Dataset entries
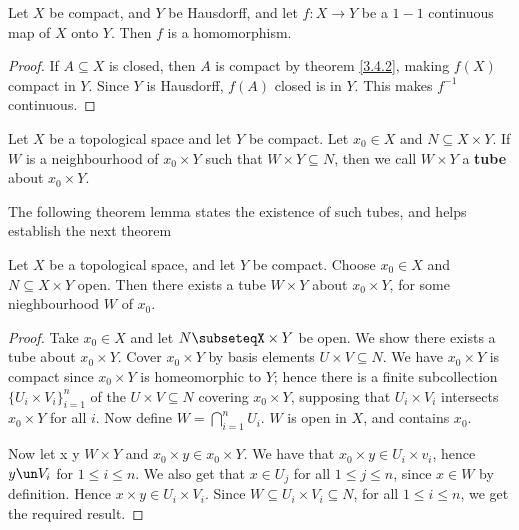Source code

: \begin{theorem}\label{3.4.5}
    Let $X$ be compact, and  $Y$ be Hausdorff, and let  $f:X \rightarrow Y$ be a $1-1$ continuous
    map of  $X$ onto  $Y$. Then  $f$ is a homomorphism.
\end{theorem}
\begin{proof}
    If $A \subseteq X$ is closed, then  $A$ is compact by theorem \ref {3.4.2}, making $f(X)$
    compact in $Y$. Since  $Y$ is Hausdorff,  $f(A)$ closed is in $Y$. This makes $f^{-1}$
    continuous.
\end{proof}

\begin{definition}
    Let $X$ be a topological space and let  $Y$ be compact. Let  $x_0 \in X$ and $N \subseteq X
    \times Y$. If  $W$ is a neighbourhood of  $x_0 \times Y$ such that $W \times Y \subseteq N$,
    then we call  $W \times Y$ a  \textbf{tube} about $x_0 \times Y$.
\end{definition}

The following theorem lemma states the existence of such tubes, and helps establish the next theorem

\begin{lemma}\label{3.4.6}
    Let $X$ be a topological space, and let  $Y$ be compact. Choose  $x_0 \in X$ and $N \subseteq X
    \times Y$ open. Then there exists a tube  $W \times Y$ about  $x_0 \times Y$, for some
    nieghbourhood $W$ of  $x_0$.
\end{lemma}
\begin{proof}
    Take $x_0 \in X$ and let $N \subseteqX \times Y$ be open. We show there exists a tube about
    $x_0 \times Y$. Cover $x_0 \times Y$ by basis elements $U \times V \subseteq N$. We have  $x_0
    \times Y$ is compact since $x_0 \times Y$ is homeomorphic to $Y$; hence there is a finite
    subcollection  $\{U_i \times V_i\}_{i=1}^n$ of the $U \times V \subseteq N$ covering  $x_0
    \times Y$, supposing that $U_i \times V_i$ intersects  $x_0 \times Y$ for all $i$. Now define
    $W=\bigcap_{i=1}^n{U_i}$. $W$ is open in  $X$, and contains  $x_0$.

    Now let x \times y \in $W \times Y$ and  $x_0 \times y \in x_0 \times Y$. We have that $x_0
    \times y \in U_i \times v_i$, hence $y \un V_i$ for  $1 \leq i \leq n$. We also get that  $x \in
    U_j$ for all  $1 \leq j \leq n$, since  $x \in W$ by definition. Hence  $x \times y \in U_i
    \times V_i$. Since  $W \subseteq U_i \times V_i \subseteq N$, for all  $1 \leq i \leq n$, we get
    the required result.
\end{proof}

● **Problem to solve**: Among the entries above, the lines between the ones containing "The following theorem" and "Now let x \times", inclusive, are to be transcribed exactly. No other line is to be given.

● **Response box**:
The following theorem lemma states the existence of such tubes, and helps establish the next theorem

\begin{lemma}\label{3.4.6}
    Let $X$ be a topological space, and let  $Y$ be compact. Choose  $x_0 \in X$ and $N \subseteq X
    \times Y$ open. Then there exists a tube  $W \times Y$ about  $x_0 \times Y$, for some
    nieghbourhood $W$ of  $x_0$.
\end{lemma}
\begin{proof}
    Take $x_0 \in X$ and let $N \subseteqX \times Y$ be open. We show there exists a tube about
    $x_0 \times Y$. Cover $x_0 \times Y$ by basis elements $U \times V \subseteq N$. We have  $x_0
    \times Y$ is compact since $x_0 \times Y$ is homeomorphic to $Y$; hence there is a finite
    subcollection  $\{U_i \times V_i\}_{i=1}^n$ of the $U \times V \subseteq N$ covering  $x_0
    \times Y$, supposing that $U_i \times V_i$ intersects  $x_0 \times Y$ for all $i$. Now define
    $W=\bigcap_{i=1}^n{U_i}$. $W$ is open in  $X$, and contains  $x_0$.

    Now let x \times y \in $W \times Y$ and  $x_0 \times y \in x_0 \times Y$. We have that $x_0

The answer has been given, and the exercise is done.